Some more Asian countries. Alongside Latin America, the time may come for Asian countries larger, and thus far poorer, than the tigers.

Still larger and poorer Asian countries will come later. The largest, India and China, will pose unique challenges of size (discussed below).


Some Islamic countries. The schedule for the Islamic world is unpredictable. It is a kind of new Second World, after the Soviet bloc has vacated that role.
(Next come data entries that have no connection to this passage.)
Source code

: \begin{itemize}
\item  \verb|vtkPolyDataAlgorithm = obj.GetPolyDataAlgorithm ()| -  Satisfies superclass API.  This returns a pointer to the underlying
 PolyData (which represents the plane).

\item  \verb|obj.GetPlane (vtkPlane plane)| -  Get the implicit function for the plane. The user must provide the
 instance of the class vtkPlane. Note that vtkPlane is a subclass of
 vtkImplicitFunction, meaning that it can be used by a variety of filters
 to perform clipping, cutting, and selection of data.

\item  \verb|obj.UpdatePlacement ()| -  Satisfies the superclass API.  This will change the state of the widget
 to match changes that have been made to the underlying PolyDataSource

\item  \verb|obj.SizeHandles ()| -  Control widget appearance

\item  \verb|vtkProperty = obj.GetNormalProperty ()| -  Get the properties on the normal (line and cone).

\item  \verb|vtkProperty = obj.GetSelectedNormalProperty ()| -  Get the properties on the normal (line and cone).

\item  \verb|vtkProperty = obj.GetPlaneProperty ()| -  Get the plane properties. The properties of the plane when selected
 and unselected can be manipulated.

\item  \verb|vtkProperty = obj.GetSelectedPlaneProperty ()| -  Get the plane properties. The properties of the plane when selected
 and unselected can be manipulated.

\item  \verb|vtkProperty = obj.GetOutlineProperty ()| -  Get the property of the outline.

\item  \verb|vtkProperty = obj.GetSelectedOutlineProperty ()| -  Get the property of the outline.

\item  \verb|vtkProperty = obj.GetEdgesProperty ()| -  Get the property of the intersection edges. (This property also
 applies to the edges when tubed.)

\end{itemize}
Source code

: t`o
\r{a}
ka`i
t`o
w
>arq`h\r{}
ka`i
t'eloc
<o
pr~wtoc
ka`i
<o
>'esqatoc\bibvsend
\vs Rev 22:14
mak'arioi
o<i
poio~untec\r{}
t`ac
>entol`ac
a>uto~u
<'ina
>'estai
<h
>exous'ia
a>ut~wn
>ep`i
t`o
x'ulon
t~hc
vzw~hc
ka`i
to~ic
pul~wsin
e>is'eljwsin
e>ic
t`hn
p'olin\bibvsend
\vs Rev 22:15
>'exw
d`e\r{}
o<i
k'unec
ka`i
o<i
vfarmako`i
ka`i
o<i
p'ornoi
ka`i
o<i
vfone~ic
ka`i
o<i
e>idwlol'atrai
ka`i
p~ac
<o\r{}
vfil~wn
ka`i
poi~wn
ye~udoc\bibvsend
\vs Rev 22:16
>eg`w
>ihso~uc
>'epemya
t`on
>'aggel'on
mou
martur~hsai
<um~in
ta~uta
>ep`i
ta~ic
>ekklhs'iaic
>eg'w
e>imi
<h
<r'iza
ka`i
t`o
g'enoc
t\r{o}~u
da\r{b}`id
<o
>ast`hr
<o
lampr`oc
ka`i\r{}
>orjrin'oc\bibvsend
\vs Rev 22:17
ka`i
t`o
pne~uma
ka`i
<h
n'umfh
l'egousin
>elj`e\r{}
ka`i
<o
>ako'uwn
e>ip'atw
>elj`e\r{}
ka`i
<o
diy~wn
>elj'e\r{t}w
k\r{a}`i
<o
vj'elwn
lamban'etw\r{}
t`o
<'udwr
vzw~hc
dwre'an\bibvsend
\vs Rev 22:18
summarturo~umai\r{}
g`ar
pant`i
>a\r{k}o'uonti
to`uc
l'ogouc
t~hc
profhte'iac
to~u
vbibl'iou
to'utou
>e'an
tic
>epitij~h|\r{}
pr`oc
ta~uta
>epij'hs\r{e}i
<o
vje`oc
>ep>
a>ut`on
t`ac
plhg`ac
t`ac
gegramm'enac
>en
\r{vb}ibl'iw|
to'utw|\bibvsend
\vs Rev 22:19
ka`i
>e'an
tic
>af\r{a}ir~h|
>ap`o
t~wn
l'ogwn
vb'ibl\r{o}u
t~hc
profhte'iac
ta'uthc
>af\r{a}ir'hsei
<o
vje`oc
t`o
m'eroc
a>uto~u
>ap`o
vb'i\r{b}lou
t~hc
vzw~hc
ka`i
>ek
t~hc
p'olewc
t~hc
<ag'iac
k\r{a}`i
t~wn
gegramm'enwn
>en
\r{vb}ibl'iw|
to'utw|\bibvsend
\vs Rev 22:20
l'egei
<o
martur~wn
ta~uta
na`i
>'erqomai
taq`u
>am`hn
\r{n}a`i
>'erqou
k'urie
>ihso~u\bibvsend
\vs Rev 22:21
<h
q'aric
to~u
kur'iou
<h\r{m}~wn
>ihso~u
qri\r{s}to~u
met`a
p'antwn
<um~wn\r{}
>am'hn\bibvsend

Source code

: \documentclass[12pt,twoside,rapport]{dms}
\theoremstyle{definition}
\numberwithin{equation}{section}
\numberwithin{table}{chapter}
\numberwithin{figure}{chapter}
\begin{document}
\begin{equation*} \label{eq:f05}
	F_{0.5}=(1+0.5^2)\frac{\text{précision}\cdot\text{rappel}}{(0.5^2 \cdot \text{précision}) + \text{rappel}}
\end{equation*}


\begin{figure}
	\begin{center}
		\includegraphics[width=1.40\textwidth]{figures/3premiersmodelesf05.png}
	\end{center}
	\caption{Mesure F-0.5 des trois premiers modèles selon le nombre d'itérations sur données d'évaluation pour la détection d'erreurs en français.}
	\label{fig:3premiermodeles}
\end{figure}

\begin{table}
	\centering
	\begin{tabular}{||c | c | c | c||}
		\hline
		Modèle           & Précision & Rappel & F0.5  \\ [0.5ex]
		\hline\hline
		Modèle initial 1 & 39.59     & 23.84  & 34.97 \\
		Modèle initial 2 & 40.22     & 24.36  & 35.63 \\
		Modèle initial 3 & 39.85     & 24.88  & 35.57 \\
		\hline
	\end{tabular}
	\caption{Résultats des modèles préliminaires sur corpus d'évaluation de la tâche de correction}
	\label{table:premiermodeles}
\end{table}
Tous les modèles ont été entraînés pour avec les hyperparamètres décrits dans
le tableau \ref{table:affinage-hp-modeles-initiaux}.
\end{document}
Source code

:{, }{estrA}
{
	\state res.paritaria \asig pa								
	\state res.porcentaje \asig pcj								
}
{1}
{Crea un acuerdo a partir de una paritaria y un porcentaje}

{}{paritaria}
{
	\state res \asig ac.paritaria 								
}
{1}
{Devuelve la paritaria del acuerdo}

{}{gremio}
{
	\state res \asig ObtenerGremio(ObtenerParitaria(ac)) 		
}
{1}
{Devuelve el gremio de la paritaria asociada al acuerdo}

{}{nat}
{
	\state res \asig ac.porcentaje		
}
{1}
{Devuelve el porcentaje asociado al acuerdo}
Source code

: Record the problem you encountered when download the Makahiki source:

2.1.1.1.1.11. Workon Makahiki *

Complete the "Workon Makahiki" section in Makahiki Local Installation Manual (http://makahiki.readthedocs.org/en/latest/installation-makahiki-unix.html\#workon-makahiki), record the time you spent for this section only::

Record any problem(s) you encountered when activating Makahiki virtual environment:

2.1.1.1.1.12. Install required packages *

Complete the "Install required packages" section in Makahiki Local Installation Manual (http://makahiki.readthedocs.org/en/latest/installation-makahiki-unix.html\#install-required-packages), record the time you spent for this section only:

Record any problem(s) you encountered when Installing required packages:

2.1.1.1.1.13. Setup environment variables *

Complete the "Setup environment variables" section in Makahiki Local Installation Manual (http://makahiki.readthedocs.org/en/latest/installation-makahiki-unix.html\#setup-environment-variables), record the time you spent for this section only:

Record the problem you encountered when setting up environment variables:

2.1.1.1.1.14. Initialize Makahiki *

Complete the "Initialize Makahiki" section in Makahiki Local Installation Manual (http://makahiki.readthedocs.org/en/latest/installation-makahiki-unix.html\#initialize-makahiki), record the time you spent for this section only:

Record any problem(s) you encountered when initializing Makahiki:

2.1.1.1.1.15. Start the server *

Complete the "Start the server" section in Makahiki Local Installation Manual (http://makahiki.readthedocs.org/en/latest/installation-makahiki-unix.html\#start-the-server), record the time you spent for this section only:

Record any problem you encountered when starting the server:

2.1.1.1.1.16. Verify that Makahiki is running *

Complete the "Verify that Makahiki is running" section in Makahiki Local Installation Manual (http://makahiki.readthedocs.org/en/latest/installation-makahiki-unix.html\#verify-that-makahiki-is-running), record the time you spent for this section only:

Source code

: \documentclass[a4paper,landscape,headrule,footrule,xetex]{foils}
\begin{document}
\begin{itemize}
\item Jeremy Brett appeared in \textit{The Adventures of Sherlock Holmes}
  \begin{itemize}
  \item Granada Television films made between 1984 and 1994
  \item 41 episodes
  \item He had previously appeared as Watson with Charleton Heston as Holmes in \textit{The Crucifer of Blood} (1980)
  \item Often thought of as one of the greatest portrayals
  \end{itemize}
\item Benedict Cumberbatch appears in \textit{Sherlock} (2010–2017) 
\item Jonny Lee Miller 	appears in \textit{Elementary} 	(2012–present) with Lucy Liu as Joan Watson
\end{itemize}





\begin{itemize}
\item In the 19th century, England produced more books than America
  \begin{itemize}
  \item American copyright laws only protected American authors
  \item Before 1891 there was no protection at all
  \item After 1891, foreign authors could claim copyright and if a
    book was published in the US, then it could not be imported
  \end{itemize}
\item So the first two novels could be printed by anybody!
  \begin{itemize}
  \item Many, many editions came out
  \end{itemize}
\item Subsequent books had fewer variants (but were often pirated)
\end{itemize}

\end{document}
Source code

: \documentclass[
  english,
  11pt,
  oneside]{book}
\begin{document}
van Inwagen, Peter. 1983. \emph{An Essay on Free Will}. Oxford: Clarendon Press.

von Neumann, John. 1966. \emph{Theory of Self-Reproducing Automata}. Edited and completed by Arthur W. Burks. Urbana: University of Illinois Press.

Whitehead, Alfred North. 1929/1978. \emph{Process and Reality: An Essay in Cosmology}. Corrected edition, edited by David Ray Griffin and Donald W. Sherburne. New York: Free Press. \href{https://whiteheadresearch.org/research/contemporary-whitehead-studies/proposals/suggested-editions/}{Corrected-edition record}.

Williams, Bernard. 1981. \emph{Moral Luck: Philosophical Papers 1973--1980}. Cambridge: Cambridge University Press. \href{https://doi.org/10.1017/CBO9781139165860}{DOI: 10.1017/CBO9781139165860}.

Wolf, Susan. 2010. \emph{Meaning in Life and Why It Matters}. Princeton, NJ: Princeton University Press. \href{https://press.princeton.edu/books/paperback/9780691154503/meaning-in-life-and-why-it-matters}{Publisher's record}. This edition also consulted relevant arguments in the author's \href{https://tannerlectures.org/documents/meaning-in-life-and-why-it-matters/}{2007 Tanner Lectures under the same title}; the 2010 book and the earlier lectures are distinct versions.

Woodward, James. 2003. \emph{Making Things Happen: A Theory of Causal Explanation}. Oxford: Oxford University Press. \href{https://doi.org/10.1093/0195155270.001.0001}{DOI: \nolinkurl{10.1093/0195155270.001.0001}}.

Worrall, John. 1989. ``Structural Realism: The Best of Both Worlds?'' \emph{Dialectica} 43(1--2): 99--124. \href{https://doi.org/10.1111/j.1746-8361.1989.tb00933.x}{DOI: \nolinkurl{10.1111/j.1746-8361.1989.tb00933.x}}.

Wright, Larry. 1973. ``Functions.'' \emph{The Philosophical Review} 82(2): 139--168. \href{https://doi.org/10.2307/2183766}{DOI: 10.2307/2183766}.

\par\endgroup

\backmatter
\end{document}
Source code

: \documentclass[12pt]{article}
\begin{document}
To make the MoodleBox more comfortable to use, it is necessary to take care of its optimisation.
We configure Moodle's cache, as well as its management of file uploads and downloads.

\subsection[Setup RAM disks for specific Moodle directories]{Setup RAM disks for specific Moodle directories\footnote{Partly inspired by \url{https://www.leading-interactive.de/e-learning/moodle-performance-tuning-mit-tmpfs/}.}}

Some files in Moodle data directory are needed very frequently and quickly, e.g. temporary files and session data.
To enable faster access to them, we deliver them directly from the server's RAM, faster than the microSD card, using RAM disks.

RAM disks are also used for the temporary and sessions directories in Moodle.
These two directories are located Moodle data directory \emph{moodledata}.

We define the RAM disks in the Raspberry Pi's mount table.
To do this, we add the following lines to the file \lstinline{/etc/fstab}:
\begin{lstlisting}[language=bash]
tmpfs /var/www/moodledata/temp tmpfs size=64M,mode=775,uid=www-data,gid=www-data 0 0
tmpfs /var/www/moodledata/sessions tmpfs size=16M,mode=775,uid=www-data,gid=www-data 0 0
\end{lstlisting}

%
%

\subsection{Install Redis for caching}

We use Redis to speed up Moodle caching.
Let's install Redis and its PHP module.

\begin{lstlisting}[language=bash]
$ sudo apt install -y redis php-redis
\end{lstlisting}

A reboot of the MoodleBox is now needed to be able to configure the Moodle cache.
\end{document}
Economically much of it could make a claim to First World status sooner than could most Third World countries, but politically, sociologically, and morally the changes will need to be profound, convincing, and stable.

There is much talk of including Israel in NATO, but this would be reckless, absent an ability to include Arab countries simultaneously11. OECD has invited Israel to pursue membership; this is a less politically charged matter, and could make sense given Israel’s First World nature and its contributions to international development efforts.


Sub-Saharan Africa. It is likely that most of this space will come still later. The social conditions are so distant as to make concrete discussion difficult.


Staggered entries from each region

In all four areas -- Latin America, Asia, Islamdom, Africa -- it will not be a matter “now we bring in the entire region joining as a single phase of Western expansion, then we move on to the next region”; rather, it will be an overlapping processes. Some countries in one region will join early; others will remain outside while countries from other regions are meanwhile joining.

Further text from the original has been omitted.